• Saved entries:
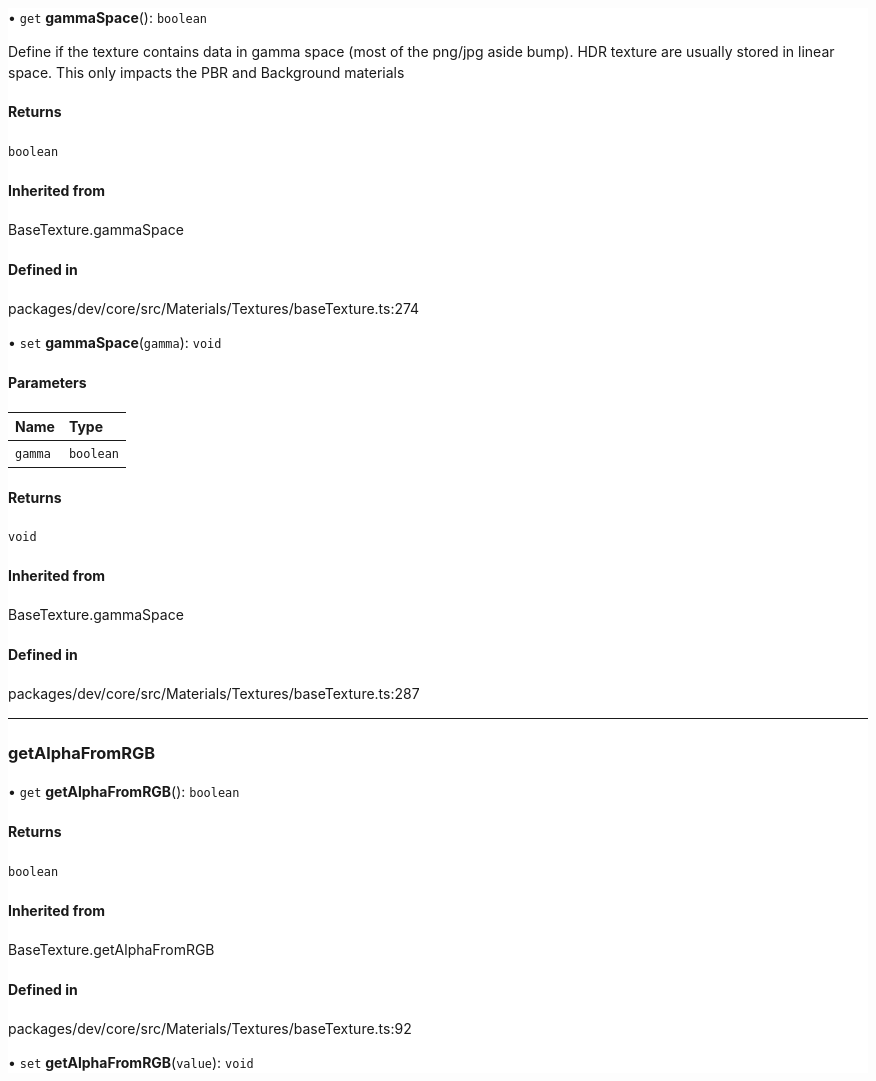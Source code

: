 • `get` **gammaSpace**(): `boolean`

Define if the texture contains data in gamma space (most of the png/jpg aside bump).
HDR texture are usually stored in linear space.
This only impacts the PBR and Background materials

#### Returns

`boolean`

#### Inherited from

BaseTexture.gammaSpace

#### Defined in

packages/dev/core/src/Materials/Textures/baseTexture.ts:274

• `set` **gammaSpace**(`gamma`): `void`

#### Parameters

| Name | Type |
| :------ | :------ |
| `gamma` | `boolean` |

#### Returns

`void`

#### Inherited from

BaseTexture.gammaSpace

#### Defined in

packages/dev/core/src/Materials/Textures/baseTexture.ts:287

___

### getAlphaFromRGB

• `get` **getAlphaFromRGB**(): `boolean`

#### Returns

`boolean`

#### Inherited from

BaseTexture.getAlphaFromRGB

#### Defined in

packages/dev/core/src/Materials/Textures/baseTexture.ts:92

• `set` **getAlphaFromRGB**(`value`): `void`
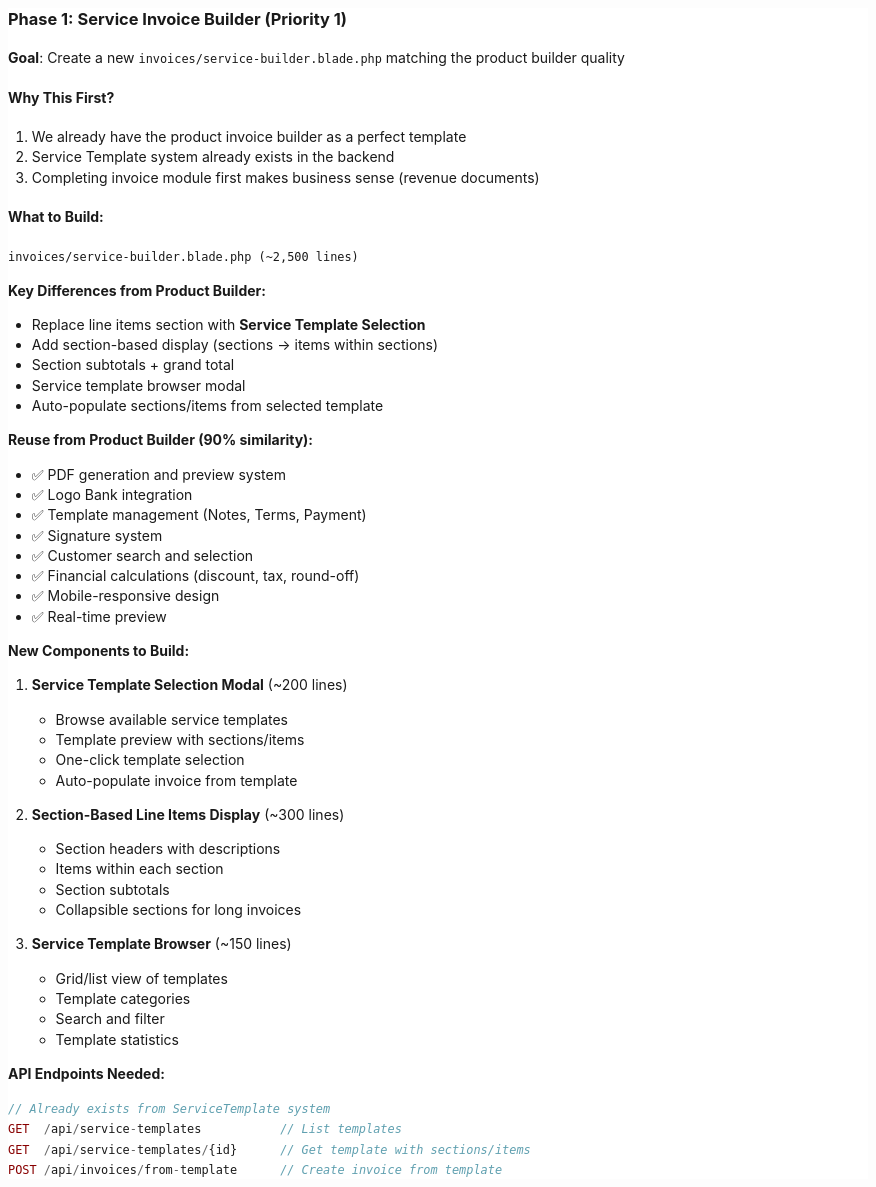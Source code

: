 ### Phase 1: Service Invoice Builder (Priority 1)
**Goal**: Create a new `invoices/service-builder.blade.php` matching the product builder quality

#### Why This First?
1. We already have the product invoice builder as a perfect template
2. Service Template system already exists in the backend
3. Completing invoice module first makes business sense (revenue documents)

#### What to Build:
```
invoices/service-builder.blade.php (~2,500 lines)
```

**Key Differences from Product Builder:**
- Replace line items section with **Service Template Selection**
- Add section-based display (sections → items within sections)
- Section subtotals + grand total
- Service template browser modal
- Auto-populate sections/items from selected template

**Reuse from Product Builder (90% similarity):**
- ✅ PDF generation and preview system
- ✅ Logo Bank integration
- ✅ Template management (Notes, Terms, Payment)
- ✅ Signature system
- ✅ Customer search and selection
- ✅ Financial calculations (discount, tax, round-off)
- ✅ Mobile-responsive design
- ✅ Real-time preview

**New Components to Build:**
1. **Service Template Selection Modal** (~200 lines)
   - Browse available service templates
   - Template preview with sections/items
   - One-click template selection
   - Auto-populate invoice from template

2. **Section-Based Line Items Display** (~300 lines)
   - Section headers with descriptions
   - Items within each section
   - Section subtotals
   - Collapsible sections for long invoices

3. **Service Template Browser** (~150 lines)
   - Grid/list view of templates
   - Template categories
   - Search and filter
   - Template statistics

**API Endpoints Needed:**
```php
// Already exists from ServiceTemplate system
GET  /api/service-templates           // List templates
GET  /api/service-templates/{id}      // Get template with sections/items
POST /api/invoices/from-template      // Create invoice from template
```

• EXERCISE DESCRIPTION: For each line of the entries that includes "within", show that line.

• TASK SOLUTION:
- Add section-based display (sections → items within sections)
   - Items within each section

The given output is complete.